» Supplied entries:

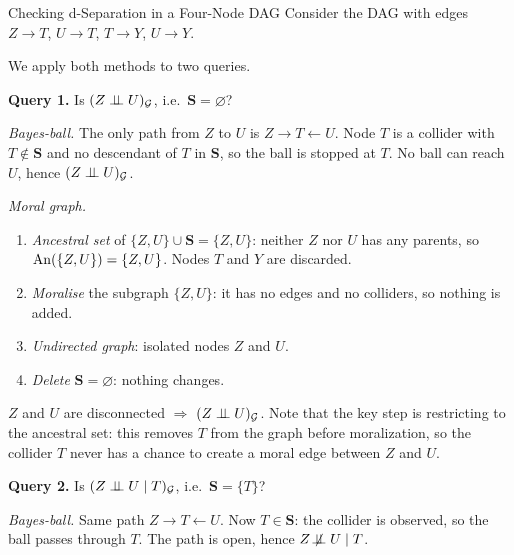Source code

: \documentclass[master.tex]{subfiles}
\begin{document}
\begin{example}{Checking d-Separation in a Four-Node DAG}
\label{w2:ex:fournode}
Consider the DAG with edges $Z \to T$, $U \to T$, $T \to Y$, $U \to Y$.

\begin{center}
\end{center}

We apply both methods to two queries.

\medskip
\noindent\textbf{Query 1.} Is $(Z \indep U)_{\Gcal}$,
i.e.\ $\mathbf{S} = \varnothing$?

\medskip
\noindent\emph{Bayes-ball.}
The only path from $Z$ to $U$ is $Z \to T \leftarrow U$.
Node $T$ is a collider with $T \notin \mathbf{S}$ and no descendant of $T$
in $\mathbf{S}$, so the ball is stopped at $T$.
No ball can reach $U$, hence $(Z \indep U)_{\Gcal}$.

\medskip
\noindent\emph{Moral graph.}
\begin{enumerate}
  \item \emph{Ancestral set} of $\{Z, U\} \cup \mathbf{S} = \{Z, U\}$:
        neither $Z$ nor $U$ has any parents, so
        $\An(\{Z,U\}) = \{Z, U\}$.
        Nodes $T$ and $Y$ are discarded.
  \item \emph{Moralise} the subgraph $\{Z, U\}$: it has no edges and no
        colliders, so nothing is added.
  \item \emph{Undirected graph}: isolated nodes $Z$ and $U$.
  \item \emph{Delete} $\mathbf{S} = \varnothing$: nothing changes.
\end{enumerate}
$Z$ and $U$ are disconnected $\Rightarrow$ $(Z \indep U)_{\Gcal}$.
Note that the key step is restricting to the ancestral set: this removes $T$
from the graph before moralization, so the collider $T$ never has a chance
to create a moral edge between $Z$ and $U$.

\medskip
\noindent\textbf{Query 2.} Is $(Z \indep U \mid T)_{\Gcal}$,
i.e.\ $\mathbf{S} = \{T\}$?

\medskip
\noindent\emph{Bayes-ball.}
Same path $Z \to T \leftarrow U$.
Now $T \in \mathbf{S}$: the collider is observed, so the ball passes through $T$.
The path is open, hence $Z \nindep U \mid T$.


\end{example}
\end{document}
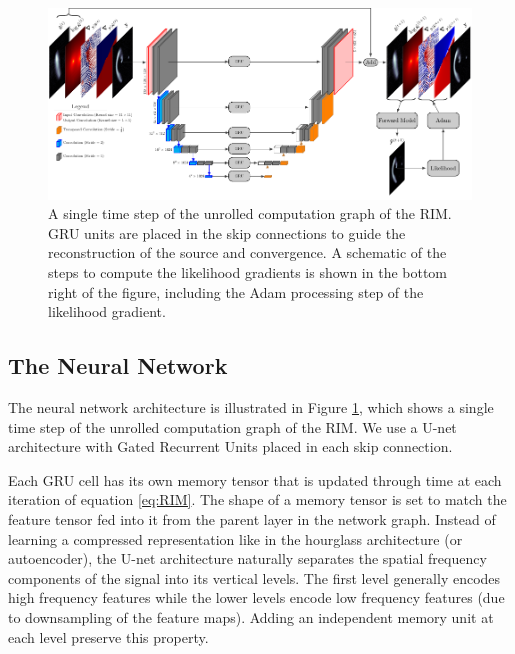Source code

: \begin{figure}[ht!]
        \centering
        \includegraphics[width=\textwidth]{figures/unet_architecture.pdf}
        \caption{
A single time step of the unrolled computation graph of the RIM.
GRU units are placed in the skip connections to guide the 
reconstruction of the source and convergence. A schematic of the steps to compute 
the likelihood gradients is shown in the bottom right of the figure, including the 
Adam processing step of the likelihood gradient.}
        \label{fig:unet}
\end{figure}

\subsection{The Neural Network}\label{sec:gradient model}


The neural network architecture is illustrated in Figure \ref{fig:unet}, which shows 
a single time step of the unrolled computation graph of the RIM.
We use a U-net \citep{Ronneberger2015} architecture 
with Gated Recurrent Units \citep[GRU:][]{Cho2014} placed in each skip connection. 

Each GRU cell has its own memory tensor that is updated through time at each iteration of 
equation \ref{eq:RIM}. The shape of a memory tensor is set to match the
feature tensor fed into it from the parent layer in the network graph. 
Instead of learning a compressed representation like in the hourglass
architecture (or autoencoder), the U-net architecture naturally separates the spatial 
frequency components of the signal into its vertical levels. The first level generally encodes 
high frequency features while the lower levels encode low frequency features (due to downsampling of the feature maps). 
Adding an independent memory unit 
at each level preserve this property.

» What to work on:
Give the lines of the entries above exactly as they appear, leaving out each picture.

» Answer to this task:
Source code

: \documentclass[master.tex]{subfiles}
\begin{document}
\begin{example}{Checking d-Separation in a Four-Node DAG}
\label{w2:ex:fournode}
Consider the DAG with edges $Z \to T$, $U \to T$, $T \to Y$, $U \to Y$.

\begin{center}
\end{center}

We apply both methods to two queries.

\medskip
\noindent\textbf{Query 1.} Is $(Z \indep U)_{\Gcal}$,
i.e.\ $\mathbf{S} = \varnothing$?

\medskip
\noindent\emph{Bayes-ball.}
The only path from $Z$ to $U$ is $Z \to T \leftarrow U$.
Node $T$ is a collider with $T \notin \mathbf{S}$ and no descendant of $T$
in $\mathbf{S}$, so the ball is stopped at $T$.
No ball can reach $U$, hence $(Z \indep U)_{\Gcal}$.

\medskip
\noindent\emph{Moral graph.}
\begin{enumerate}
  \item \emph{Ancestral set} of $\{Z, U\} \cup \mathbf{S} = \{Z, U\}$:
        neither $Z$ nor $U$ has any parents, so
        $\An(\{Z,U\}) = \{Z, U\}$.
        Nodes $T$ and $Y$ are discarded.
  \item \emph{Moralise} the subgraph $\{Z, U\}$: it has no edges and no
        colliders, so nothing is added.
  \item \emph{Undirected graph}: isolated nodes $Z$ and $U$.
  \item \emph{Delete} $\mathbf{S} = \varnothing$: nothing changes.
\end{enumerate}
$Z$ and $U$ are disconnected $\Rightarrow$ $(Z \indep U)_{\Gcal}$.
Note that the key step is restricting to the ancestral set: this removes $T$
from the graph before moralization, so the collider $T$ never has a chance
to create a moral edge between $Z$ and $U$.

\medskip
\noindent\textbf{Query 2.} Is $(Z \indep U \mid T)_{\Gcal}$,
i.e.\ $\mathbf{S} = \{T\}$?

\medskip
\noindent\emph{Bayes-ball.}
Same path $Z \to T \leftarrow U$.
Now $T \in \mathbf{S}$: the collider is observed, so the ball passes through $T$.
The path is open, hence $Z \nindep U \mid T$.


\end{example}
\end{document}
Source code

: \begin{figure}[ht!]
        \centering
        \includegraphics[width=\textwidth]{figures/unet_architecture.pdf}
        \caption{
A single time step of the unrolled computation graph of the RIM.
GRU units are placed in the skip connections to guide the 
reconstruction of the source and convergence. A schematic of the steps to compute 
the likelihood gradients is shown in the bottom right of the figure, including the 
Adam processing step of the likelihood gradient.}
        \label{fig:unet}
\end{figure}

\subsection{The Neural Network}\label{sec:gradient model}


The neural network architecture is illustrated in Figure \ref{fig:unet}, which shows 
a single time step of the unrolled computation graph of the RIM.
We use a U-net \citep{Ronneberger2015} architecture 
with Gated Recurrent Units \citep[GRU:][]{Cho2014} placed in each skip connection. 

Each GRU cell has its own memory tensor that is updated through time at each iteration of 
equation \ref{eq:RIM}. The shape of a memory tensor is set to match the
feature tensor fed into it from the parent layer in the network graph. 
Instead of learning a compressed representation like in the hourglass
architecture (or autoencoder), the U-net architecture naturally separates the spatial 
frequency components of the signal into its vertical levels. The first level generally encodes 
high frequency features while the lower levels encode low frequency features (due to downsampling of the feature maps). 
Adding an independent memory unit 
at each level preserve this property.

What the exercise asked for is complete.